Please find the lines in the entries below that contain the word "isBound", and copy each one.

===

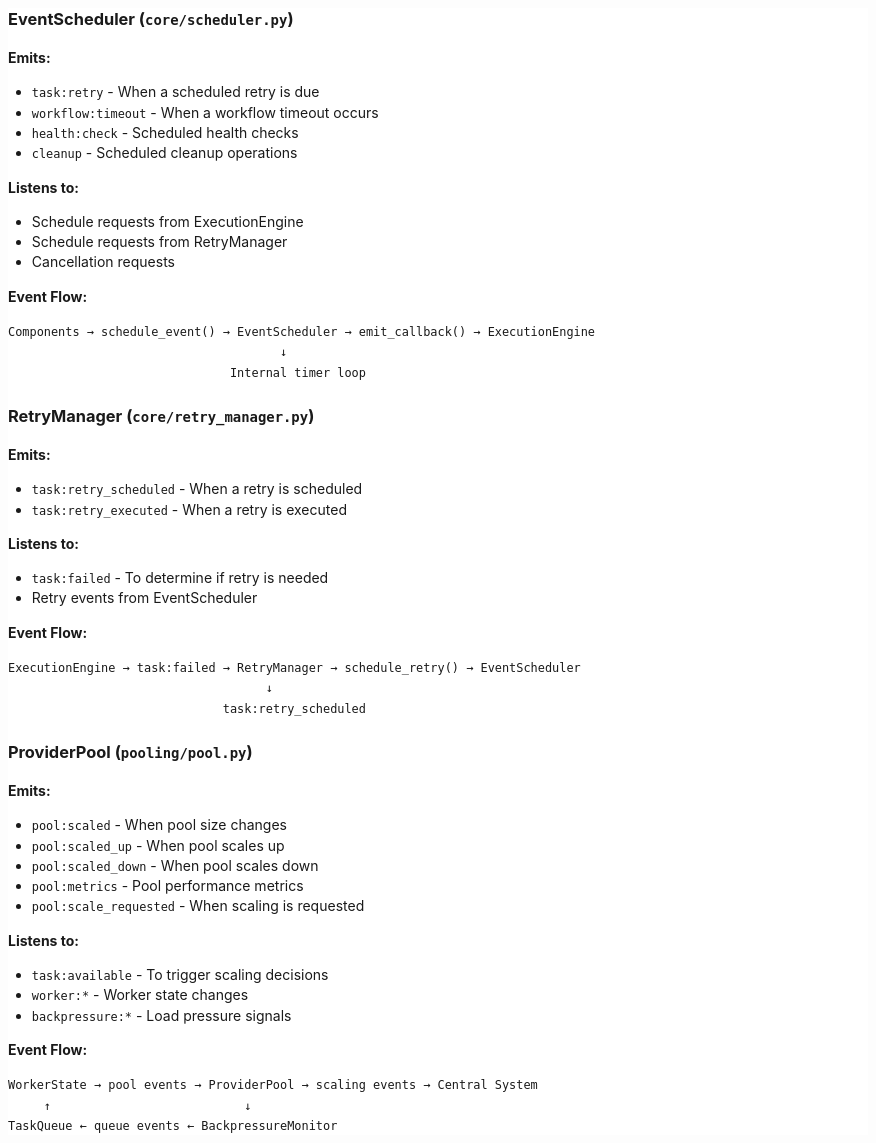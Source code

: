 ### EventScheduler (`core/scheduler.py`)

**Emits:**
- `task:retry` - When a scheduled retry is due
- `workflow:timeout` - When a workflow timeout occurs
- `health:check` - Scheduled health checks
- `cleanup` - Scheduled cleanup operations

**Listens to:**
- Schedule requests from ExecutionEngine
- Schedule requests from RetryManager
- Cancellation requests

**Event Flow:**
```
Components → schedule_event() → EventScheduler → emit_callback() → ExecutionEngine
                                      ↓
                               Internal timer loop
```

### RetryManager (`core/retry_manager.py`)

**Emits:**
- `task:retry_scheduled` - When a retry is scheduled
- `task:retry_executed` - When a retry is executed

**Listens to:**
- `task:failed` - To determine if retry is needed
- Retry events from EventScheduler

**Event Flow:**
```
ExecutionEngine → task:failed → RetryManager → schedule_retry() → EventScheduler
                                    ↓
                              task:retry_scheduled
```

### ProviderPool (`pooling/pool.py`)

**Emits:**
- `pool:scaled` - When pool size changes
- `pool:scaled_up` - When pool scales up
- `pool:scaled_down` - When pool scales down
- `pool:metrics` - Pool performance metrics
- `pool:scale_requested` - When scaling is requested

**Listens to:**
- `task:available` - To trigger scaling decisions
- `worker:*` - Worker state changes
- `backpressure:*` - Load pressure signals

**Event Flow:**
```
WorkerState → pool events → ProviderPool → scaling events → Central System
     ↑                           ↓
TaskQueue ← queue events ← BackpressureMonitor
```
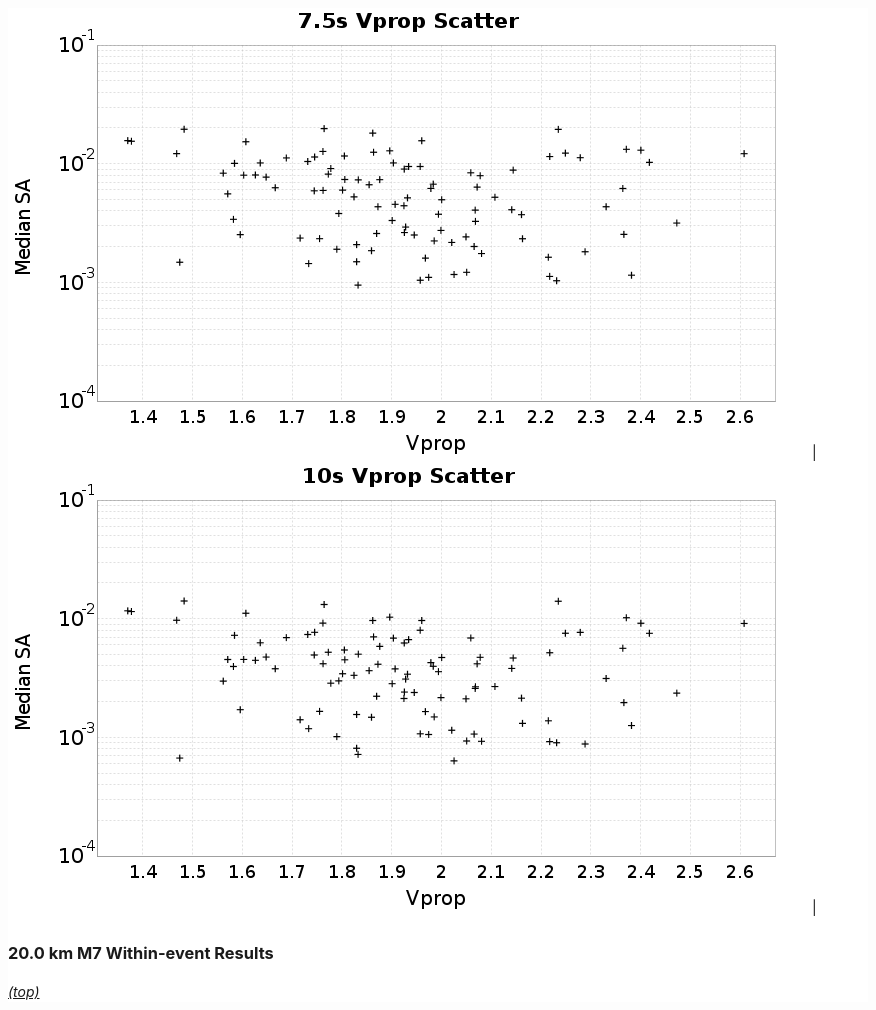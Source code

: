 ![Scatter](resources/within_event_scatter__v_prop_7.5s_median.png) | ![Scatter](resources/within_event_scatter__v_prop_10s_median.png) |


### 20.0 km M7 Within-event Results
*[(top)](#table-of-contents)*
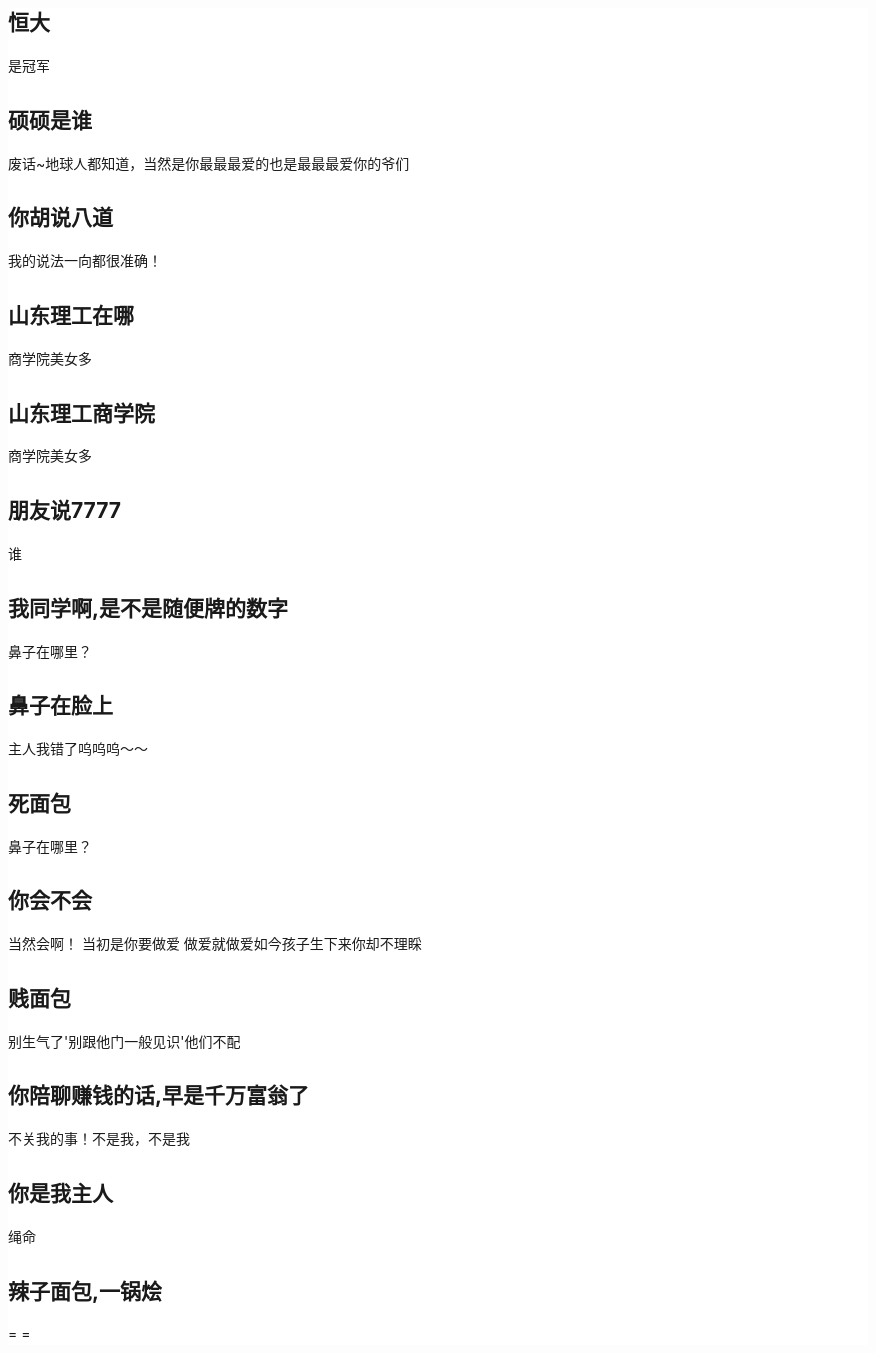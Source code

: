 ## 恒大
是冠军

## 硕硕是谁
废话~地球人都知道，当然是你最最最爱的也是最最最爱你的爷们

## 你胡说八道
我的说法一向都很准确！

## 山东理工在哪
商学院美女多

## 山东理工商学院
商学院美女多

## 朋友说7777
谁

## 我同学啊,是不是随便牌的数字
鼻子在哪里？

## 鼻子在脸上
主人我错了呜呜呜〜〜

## 死面包
鼻子在哪里？

## 你会不会
当然会啊！ 当初是你要做爱 做爱就做爱如今孩子生下来你却不理睬

## 贱面包
别生气了'别跟他门一般见识'他们不配

## 你陪聊赚钱的话,早是千万富翁了
不关我的事！不是我，不是我

## 你是我主人
绳命

## 辣子面包,一锅烩
= =
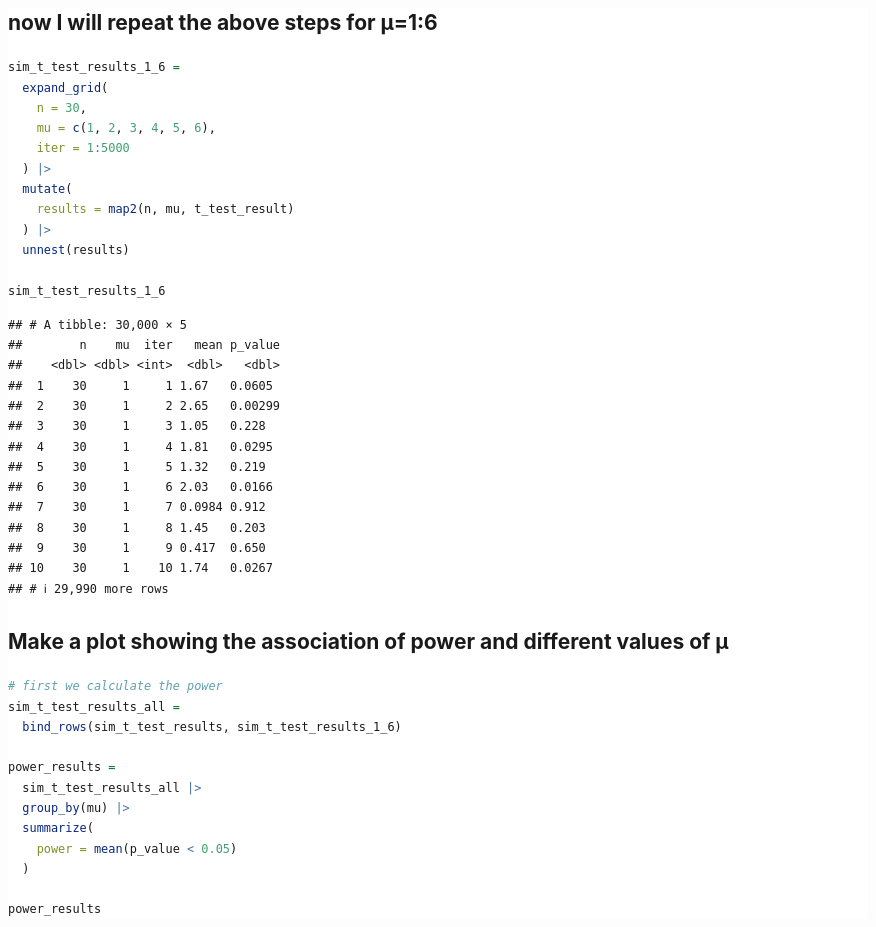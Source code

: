 ## now I will repeat the above steps for μ=1:6

``` r
sim_t_test_results_1_6 = 
  expand_grid(
    n = 30,
    mu = c(1, 2, 3, 4, 5, 6),
    iter = 1:5000
  ) |> 
  mutate(
    results = map2(n, mu, t_test_result)
  ) |> 
  unnest(results)

sim_t_test_results_1_6
```

    ## # A tibble: 30,000 × 5
    ##        n    mu  iter   mean p_value
    ##    <dbl> <dbl> <int>  <dbl>   <dbl>
    ##  1    30     1     1 1.67   0.0605 
    ##  2    30     1     2 2.65   0.00299
    ##  3    30     1     3 1.05   0.228  
    ##  4    30     1     4 1.81   0.0295 
    ##  5    30     1     5 1.32   0.219  
    ##  6    30     1     6 2.03   0.0166 
    ##  7    30     1     7 0.0984 0.912  
    ##  8    30     1     8 1.45   0.203  
    ##  9    30     1     9 0.417  0.650  
    ## 10    30     1    10 1.74   0.0267 
    ## # ℹ 29,990 more rows

## Make a plot showing the association of power and different values of μ

``` r
# first we calculate the power
sim_t_test_results_all = 
  bind_rows(sim_t_test_results, sim_t_test_results_1_6)

power_results = 
  sim_t_test_results_all |> 
  group_by(mu) |> 
  summarize(
    power = mean(p_value < 0.05)
  )

power_results
```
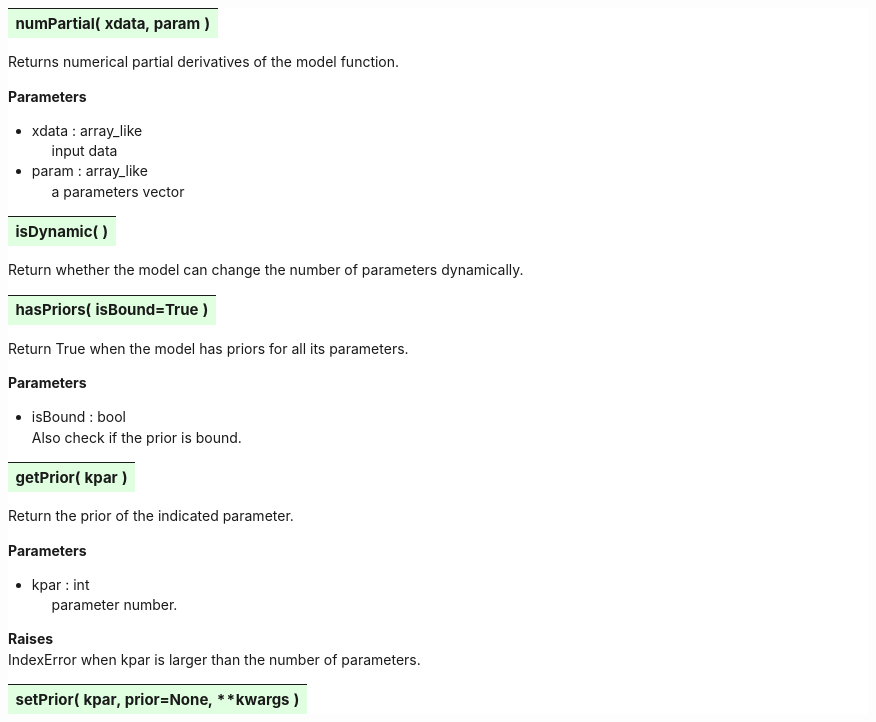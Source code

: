 
<a name="numPartial"></a>
<table><thead style="background-color:#E0FFE0; width:100%; font-size:15px"><tr><th style="text-align:left">
<strong>numPartial(</strong> xdata, param )
</th></tr></thead></table>
<p>

Returns numerical partial derivatives of the model function.

<b>Parameters</b><br>
* xdata  :  array_like<br>
&nbsp;&nbsp;&nbsp;&nbsp; input data<br>
* param  :  array_like<br>
&nbsp;&nbsp;&nbsp;&nbsp; a parameters vector<br>


<a name="isDynamic"></a>
<table><thead style="background-color:#E0FFE0; width:100%; font-size:15px"><tr><th style="text-align:left">
<strong>isDynamic(</strong> ) 
</th></tr></thead></table>
<p>

Return whether the model can change the number of parameters dynamically.

<a name="hasPriors"></a>
<table><thead style="background-color:#E0FFE0; width:100%; font-size:15px"><tr><th style="text-align:left">
<strong>hasPriors(</strong> isBound=True ) 
</th></tr></thead></table>
<p>

Return True when the model has priors for all its parameters.

<b>Parameters</b><br>
* isBound  :  bool<br>
    Also check if the prior is bound.

<a name="getPrior"></a>
<table><thead style="background-color:#E0FFE0; width:100%; font-size:15px"><tr><th style="text-align:left">
<strong>getPrior(</strong> kpar )
</th></tr></thead></table>
<p>

Return the prior of the indicated parameter.

<b>Parameters</b><br>
* kpar  :  int<br>
&nbsp;&nbsp;&nbsp;&nbsp; parameter number.<br>

<b>Raises</b><br>
IndexError when kpar is larger than the number of parameters.


<a name="setPrior"></a>
<table><thead style="background-color:#E0FFE0; width:100%; font-size:15px"><tr><th style="text-align:left">
<strong>setPrior(</strong> kpar, prior=None, **kwargs )
</th></tr></thead></table>
<p>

===

Written response:
<strong>hasPriors(</strong> isBound=True ) 
* isBound  :  bool<br>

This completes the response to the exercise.